Your instructions: Using the entries that follow, report the number of lines that include the string "домашним", without any other text.

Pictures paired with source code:
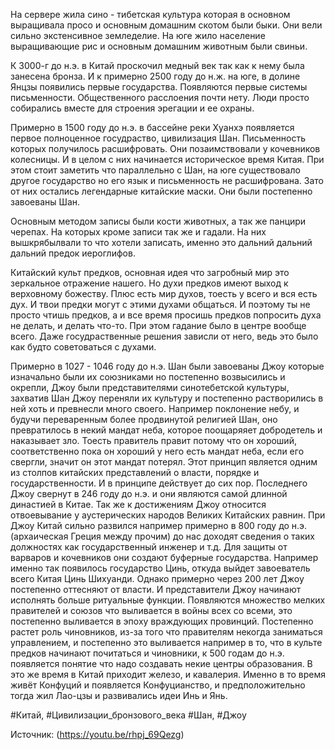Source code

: На сервере жила сино - тибетская культура которая в основном выращивала просо и основным домашним скотом были быки. Они вели сильно экстенсивное земледелие.
На юге жило население выращивающие рис и основным домашним животным были свиньи.

К 3000-г до н.э. в Китай проскочил медный век так как к нему была занесена бронза. И к примерно 2500 году до н.ж. на юге, в долине Янцзы появились первые государства. Появляются первые системы письменности. Общественного расслоения почти нету. Люди просто собирались вместе для строения эрегации и ее охраны.

Примерно в 1500 году до н.э. в бассейне реки Хуанхэ появляется первое полноценное госудраство, цивилизация Шан. Письменность которых получилось расшифровать. Они позаимствовали у кочевников колесницы. И в целом с них начинается историческое время Китая. При этом стоит заметить что параллельно с Шан, на юге существовало другое государство но его язык и письменность не расшифрована. Зато от них остались легендарные китайские маски. Они были постепенно завоеваны Шан.

Основным методом записы были кости животных, а так же панцири черепах. На которых кроме записи так же и гадали. На них вышкрябылвали то что хотели записать, именно это дальний дальний дальний предок иероглифов.

Китайский культ предков, основная идея что загробный мир это зеркальное отражение нашего. Но духи предков имеют выход к верховному божеству. Плюс есть мир духов, тоесть у всего и вся есть дух. И твои предки могут с этими духами общаться. И поэтому ты не просто чтишь предков, а и все время просишь предков попросить духа не делать, и делать что-то.
При этом гадание было в центре вообще всего. Даже госудраственные решения зависли от него, ведь это было как будто советоваться с духами. 

Примерно в 1027 - 1046 году до н.э. Шан были завоеваны Джоу которые изначально были их союзниками но постепенно возвысились и окрепли, Джоу были представителями синотебетской культуры, захватив Шан Джоу переняли их культуру и постепенно растворились в ней хоть и превнесли много своего. Например поклонение небу, и будучи переваренным более продвинутой религией Шан, оно превратилось в некий мандат неба, которое поощаряяет добродетель и наказывает зло. Тоесть правитель правит потому что он хороший, соответственно пока он хороший у него есть мандат неба, если его свергли, значит он этот мандат потерял. 
Этот принцип является одним из столпов китайских представлений о власти, порядке и государственности. И в принципе действует до сих пор. Последнего Джоу свернут в 246 году до н.э. и они являются самой длинной династией в Китае. 
Так же к достижениям Джоу относится отвоевывание у аустерических народов Великих Китайских равнин. При Джоу Китай сильно развился например примерно  в 800 году до н.э. (архаическая Греция между прочим) до нас доходят сведения о таких должностях как государственный инженер и т.д. 
Для защиты от варваров и кочевников они создают буферные государства. Например именно так появилось государство Цинь, откуда выйдет завоеватель всего Китая Цинь Шихуанди. 
Однако примерно через 200 лет Джоу постепенно оттесняют от власти. И представители Джоу начинают исполнять больше ритуальные функции. Появляются множество мелких правителей и союзов что выливается в войны всех со всеми, это постепенно выливается в эпоху враждующих провинций. Постепенно растет роль чиновников, из-за того что правителям некогда заниматься управлением, и постепенно это выливается например в то, что в культе предков начинают почитаться и чиновники, к 500 годам до н.э. появляется понятие что надо создавать некие центры образования. 
В это же время в Китай приходит железо, и кавалерия.
Именно в то время живёт Конфуций и появляется Конфуцианство, и предположительно тогда жил Лао-цзы и развивались идеи Инь и Янь. 

#Китай, #Цивилизации_бронзового_века  #Шан, #Джоу

Источник: (https://youtu.be/rhpj_69Qezg)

Written solution: 2